Greenpeace: Fukushima zeigt erneut Gefährdungspotential von Atomenergie

Bundesregierung muss sich auf EU-Ebene strikt gegen Atom-Renaissance einsetzen

Presseaussendungen - 19 März, 2013
Fukushima/Krško/Wien – Wie die Betreiberfirma TEPCO heute mitteilte, sind im havarierten Atomkraftwerk in Fukushima die Kühlsysteme für die Abkühlbecken ausgefallen. Die Firma versucht zu beschwichtigen, indem sie angibt, dass noch genügend Zeit verbleibe, um das Kühlsystem wieder zum Laufen zu bringen.

„Der erneute Störfall im AKW verdeutlicht wieder einmal, dass die Krise von Fukushima nicht vorbei ist und es jederzeit zu unvorhersehbaren Ereignissen in AKW kommen kann. TEPCO muss jetzt alles daran setzen, die Kühlsysteme sofort wieder hochfahren zu können“, beurteilt Julia Kerschbaumsteiner, Atomsprecherin bei Greenpeace, die derzeitige Situation nach einem Gespräch mit den Greenpeace-ExpertInnen in Japan.

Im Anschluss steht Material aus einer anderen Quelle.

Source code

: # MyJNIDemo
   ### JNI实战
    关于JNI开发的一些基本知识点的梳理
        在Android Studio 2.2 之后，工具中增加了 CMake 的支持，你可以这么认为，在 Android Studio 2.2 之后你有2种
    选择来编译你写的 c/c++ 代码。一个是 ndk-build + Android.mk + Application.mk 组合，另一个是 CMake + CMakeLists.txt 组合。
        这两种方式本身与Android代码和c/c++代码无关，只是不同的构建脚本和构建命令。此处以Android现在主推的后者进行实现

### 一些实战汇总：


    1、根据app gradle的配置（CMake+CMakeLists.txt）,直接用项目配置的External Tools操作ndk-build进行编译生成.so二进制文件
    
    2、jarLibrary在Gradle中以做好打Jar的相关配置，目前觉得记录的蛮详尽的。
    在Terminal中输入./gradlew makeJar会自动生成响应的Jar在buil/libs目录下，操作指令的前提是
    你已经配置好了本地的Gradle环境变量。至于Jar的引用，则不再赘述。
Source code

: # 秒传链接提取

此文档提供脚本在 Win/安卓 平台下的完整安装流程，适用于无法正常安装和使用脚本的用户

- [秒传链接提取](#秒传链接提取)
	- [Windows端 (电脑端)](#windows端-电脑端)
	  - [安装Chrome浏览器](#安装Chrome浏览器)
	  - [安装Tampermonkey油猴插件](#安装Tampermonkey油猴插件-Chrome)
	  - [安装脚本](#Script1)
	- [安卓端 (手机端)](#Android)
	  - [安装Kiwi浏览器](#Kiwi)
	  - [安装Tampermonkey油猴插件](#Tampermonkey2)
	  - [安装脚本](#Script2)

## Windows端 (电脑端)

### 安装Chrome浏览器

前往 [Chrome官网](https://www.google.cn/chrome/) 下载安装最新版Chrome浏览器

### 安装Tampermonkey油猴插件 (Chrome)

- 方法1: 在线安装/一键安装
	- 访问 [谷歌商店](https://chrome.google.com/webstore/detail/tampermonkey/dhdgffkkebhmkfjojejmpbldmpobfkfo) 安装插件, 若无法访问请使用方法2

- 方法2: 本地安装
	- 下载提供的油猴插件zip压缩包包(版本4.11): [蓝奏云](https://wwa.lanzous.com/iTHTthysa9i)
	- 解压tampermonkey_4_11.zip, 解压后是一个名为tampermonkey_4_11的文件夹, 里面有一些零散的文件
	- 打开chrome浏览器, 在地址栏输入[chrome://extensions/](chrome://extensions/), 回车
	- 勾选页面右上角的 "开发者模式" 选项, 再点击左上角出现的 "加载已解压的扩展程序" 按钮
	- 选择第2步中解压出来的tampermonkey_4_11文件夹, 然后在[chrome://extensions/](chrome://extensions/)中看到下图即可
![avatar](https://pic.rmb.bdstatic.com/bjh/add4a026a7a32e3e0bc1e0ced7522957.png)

Die Kühlsysteme der Abkühlbecken für abgebrannte Brennstäbe der Reaktoren 1, 3 und 4 sind seit gestern Abend unterbrochen. Schätzungen zufolge hat die Betreiberfirma TEPCO rund vier Tage Zeit, um das Kühlsystem des Abklingbeckens von Reaktor 4 wieder zum Laufen zu bringen, bevor dieses die Sicherheitsgrenze von 65 Grad erreicht. Bei den Abkühlbecken der Reaktoren 1 und 3 verbleiben nach der Auskunft von TEPCO rund zwei Wochen, bis diese kritischen Temperaturen erreicht sind. „Auch wenn noch genügend Zeit für das Hochfahren der Kühlsysteme bleibt, zeigt dieser Ausfall doch, wie verwundbar der gesamte nukleare Kreislauf ist. Und vor allem zeigt es, dass TEPCO das AKW Fukushima, den Ort der Katastrophe, nach wie vor nicht unter Kontrolle hat“, kritisiert Kerschbaumsteiner.

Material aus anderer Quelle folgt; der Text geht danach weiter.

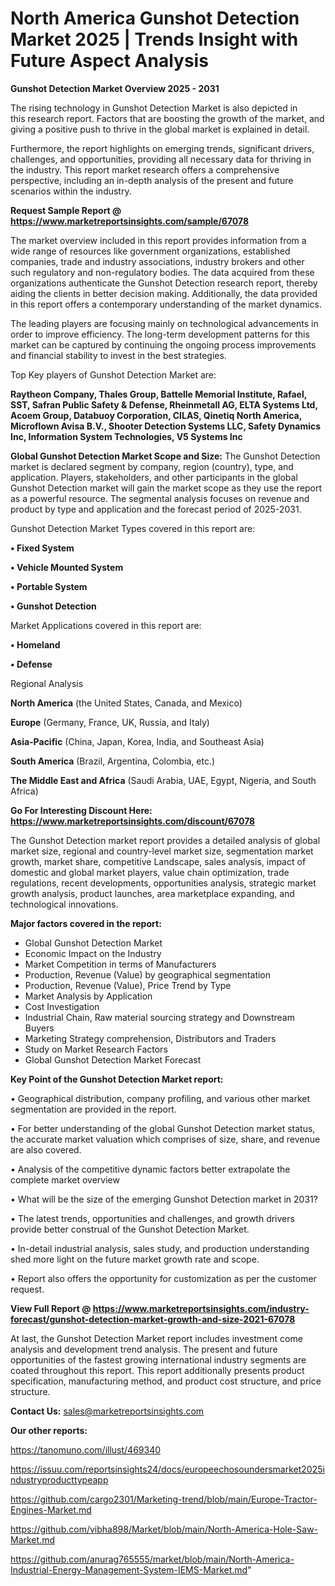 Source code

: # North America Gunshot Detection Market 2025 | Trends Insight with Future Aspect Analysis

<Strong> Gunshot Detection Market Overview 2025 - 2031</strong>

The rising technology in Gunshot Detection Market is also depicted in this research report. Factors that are boosting the growth of the market, and giving a positive push to thrive in the global market is explained in detail.

Furthermore, the report highlights on emerging trends, significant drivers, challenges, and opportunities, providing all necessary data for thriving in the industry. This report market research offers a comprehensive perspective, including an in-depth analysis of the present and future scenarios within the industry.

<strong>Request Sample Report @ <a href=https://www.marketreportsinsights.com/sample/67078>https://www.marketreportsinsights.com/sample/67078</a></strong>

The market overview included in this report provides information from a wide range of resources like government organizations, established companies, trade and industry associations, industry brokers and other such regulatory and non-regulatory bodies. The data acquired from these organizations authenticate the Gunshot Detection research report, thereby aiding the clients in better decision making. Additionally, the data provided in this report offers a contemporary understanding of the market dynamics.

The leading players are focusing mainly on technological advancements in order to improve efficiency. The long-term development patterns for this market can be captured by continuing the ongoing process improvements and financial stability to invest in the best strategies.

Top Key players of Gunshot Detection Market are:

<strong>Raytheon Company, Thales Group, Battelle Memorial Institute, Rafael, SST, Safran Public Safety & Defense, Rheinmetall AG, ELTA Systems Ltd, Acoem Group, Databuoy Corporation, CILAS, Qinetiq North America, Microflown Avisa B.V., Shooter Detection Systems LLC, Safety Dynamics Inc, Information System Technologies, V5 Systems Inc</strong>

<strong><b>Global Gunshot Detection Market Scope and Size:</b></strong>
The Gunshot Detection market is declared segment by company, region (country), type, and application. Players, stakeholders, and other participants in the global Gunshot Detection market will gain the market scope as they use the report as a powerful resource. The segmental analysis focuses on revenue and product by type and application and the forecast period of 2025-2031.

Gunshot Detection Market Types covered in this report are:

<strong>• Fixed System

• Vehicle Mounted System

• Portable System

• Gunshot Detection</strong>

Market Applications covered in this report are:

<strong>• Homeland

• Defense</strong> 

Regional Analysis

<strong>North America</strong> (the United States, Canada, and Mexico)

<strong>Europe</strong> (Germany, France, UK, Russia, and Italy)

<strong>Asia-Pacific</strong> (China, Japan, Korea, India, and Southeast Asia)

<strong>South America</strong> (Brazil, Argentina, Colombia, etc.)

<strong>The Middle East and Africa</strong> (Saudi Arabia, UAE, Egypt, Nigeria, and South Africa)

<strong>Go For Interesting Discount Here: <a href=https://www.marketreportsinsights.com/discount/67078>https://www.marketreportsinsights.com/discount/67078</a></strong>

The Gunshot Detection market report provides a detailed analysis of global market size, regional and country-level market size, segmentation market growth, market share, competitive Landscape, sales analysis, impact of domestic and global market players, value chain optimization, trade regulations, recent developments, opportunities analysis, strategic market growth analysis, product launches, area marketplace expanding, and technological innovations.

<strong><b>Major factors covered in the report:</b></strong>
<ul>
  <li>Global Gunshot Detection Market </li>
  <li>Economic Impact on the Industry</li>
  <li>Market Competition in terms of Manufacturers</li>
  <li>Production, Revenue (Value) by geographical segmentation</li>
  <li>Production, Revenue (Value), Price Trend by Type</li>
  <li>Market Analysis by Application</li>
  <li>Cost Investigation</li>
  <li>Industrial Chain, Raw material sourcing strategy and Downstream Buyers</li>
  <li>Marketing Strategy comprehension, Distributors and Traders</li>
  <li>Study on Market Research Factors</li>
  <li>Global Gunshot Detection Market Forecast</li>
</ul>

<strong><b>Key Point of the Gunshot Detection Market report:</b></strong>

• Geographical distribution, company profiling, and various other market segmentation are provided in the report.

• For better understanding of the global Gunshot Detection market status, the accurate market valuation which comprises of size, share, and revenue are also covered.

• Analysis of the competitive dynamic factors better extrapolate the complete market overview

• What will be the size of the emerging Gunshot Detection market in 2031?

• The latest trends, opportunities and challenges, and growth drivers provide better construal of the Gunshot Detection Market.

• In-detail industrial analysis, sales study, and production understanding shed more light on the future market growth rate and scope.

• Report also offers the opportunity for customization as per the customer request.

<strong><b>View Full Report @ <a href=https://www.marketreportsinsights.com/industry-forecast/gunshot-detection-market-growth-and-size-2021-67078>https://www.marketreportsinsights.com/industry-forecast/gunshot-detection-market-growth-and-size-2021-67078</a></b></strong>


At last, the Gunshot Detection Market report includes investment come analysis and development trend analysis. The present and future opportunities of the fastest growing international industry segments are coated throughout this report. This report additionally presents product specification, manufacturing method, and product cost structure, and price structure.

<strong>Contact Us:</strong>
sales@marketreportsinsights.com

<strong>Our other reports:</strong>

<a href=https://tanomuno.com/illust/469340>https://tanomuno.com/illust/469340</a>

<a href=https://issuu.com/reportsinsights24/docs/europeechosoundersmarket2025industryproducttypeapp>https://issuu.com/reportsinsights24/docs/europeechosoundersmarket2025industryproducttypeapp</a>

<a href=https://github.com/cargo2301/Marketing-trend/blob/main/Europe-Tractor-Engines-Market.md>https://github.com/cargo2301/Marketing-trend/blob/main/Europe-Tractor-Engines-Market.md</a>

<a href=https://github.com/vibha898/Market/blob/main/North-America-Hole-Saw-Market.md>https://github.com/vibha898/Market/blob/main/North-America-Hole-Saw-Market.md</a>

<a href=https://github.com/anurag765555/market/blob/main/North-America-Industrial-Energy-Management-System-IEMS-Market.md>https://github.com/anurag765555/market/blob/main/North-America-Industrial-Energy-Management-System-IEMS-Market.md</a>"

Dass allerdings auch europäische – teils vor den Grenzen Österreichs liegende – AKW in keiner Weise sicher sind, zeigt sich derzeit im slowenischen Atomkraftwerk Krško. Wie das französische Institut für nukleare Sicherheit IRSN jüngst veröffentlichte, gefährden mögliche Erdbeben den Standort, der für den Neubau eines weiteren Reaktors vorgesehen ist, massiv. „Diese neuen Erkenntnisse betreffen nicht nur den bereits bestehenden Reaktorblock Krško 1, sondern müssen vor allem für den geplanten Neubau des Reaktors 2 berücksichtigt werden. Der Bau eines zweiten Reaktors in einem erdbebengefährdeten Gebiet muss mit aller Kraft verhindert werden“, so die Greenpeace-Sprecherin.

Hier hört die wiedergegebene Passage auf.